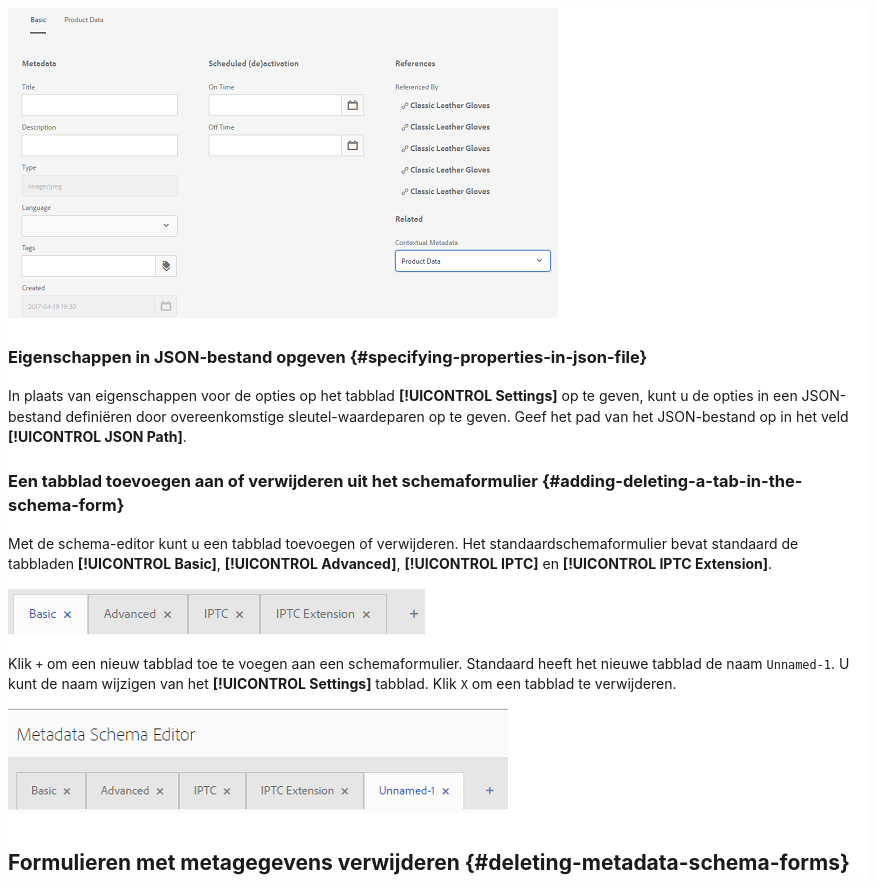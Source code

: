 ![chlimage_1-180](assets/chlimage_1-180.png)

### Eigenschappen in JSON-bestand opgeven {#specifying-properties-in-json-file}

In plaats van eigenschappen voor de opties op het tabblad **[!UICONTROL Settings]** op te geven, kunt u de opties in een JSON-bestand definiëren door overeenkomstige sleutel-waardeparen op te geven. Geef het pad van het JSON-bestand op in het veld **[!UICONTROL JSON Path]**.

### Een tabblad toevoegen aan of verwijderen uit het schemaformulier {#adding-deleting-a-tab-in-the-schema-form}

Met de schema-editor kunt u een tabblad toevoegen of verwijderen. Het standaardschemaformulier bevat standaard de tabbladen **[!UICONTROL Basic]**, **[!UICONTROL Advanced]**, **[!UICONTROL IPTC]** en **[!UICONTROL IPTC Extension]**.

![chlimage_1-181](assets/chlimage_1-181.png)

Klik `+` om een nieuw tabblad toe te voegen aan een schemaformulier. Standaard heeft het nieuwe tabblad de naam `Unnamed-1`. U kunt de naam wijzigen van het **[!UICONTROL Settings]** tabblad. Klik `X` om een tabblad te verwijderen.

![chlimage_1-182](assets/chlimage_1-182.png)

## Formulieren met metagegevens verwijderen {#deleting-metadata-schema-forms}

:: ACTIVITY ::
Reproduce exactly the line bearing "In plaats van" and all the lines that come after it in the records above; add nothing.

:: EXPECTED ANSWER ::
In plaats van eigenschappen voor de opties op het tabblad **[!UICONTROL Settings]** op te geven, kunt u de opties in een JSON-bestand definiëren door overeenkomstige sleutel-waardeparen op te geven. Geef het pad van het JSON-bestand op in het veld **[!UICONTROL JSON Path]**.

### Een tabblad toevoegen aan of verwijderen uit het schemaformulier {#adding-deleting-a-tab-in-the-schema-form}

Met de schema-editor kunt u een tabblad toevoegen of verwijderen. Het standaardschemaformulier bevat standaard de tabbladen **[!UICONTROL Basic]**, **[!UICONTROL Advanced]**, **[!UICONTROL IPTC]** en **[!UICONTROL IPTC Extension]**.

![chlimage_1-181](assets/chlimage_1-181.png)

Klik `+` om een nieuw tabblad toe te voegen aan een schemaformulier. Standaard heeft het nieuwe tabblad de naam `Unnamed-1`. U kunt de naam wijzigen van het **[!UICONTROL Settings]** tabblad. Klik `X` om een tabblad te verwijderen.

![chlimage_1-182](assets/chlimage_1-182.png)

## Formulieren met metagegevens verwijderen {#deleting-metadata-schema-forms}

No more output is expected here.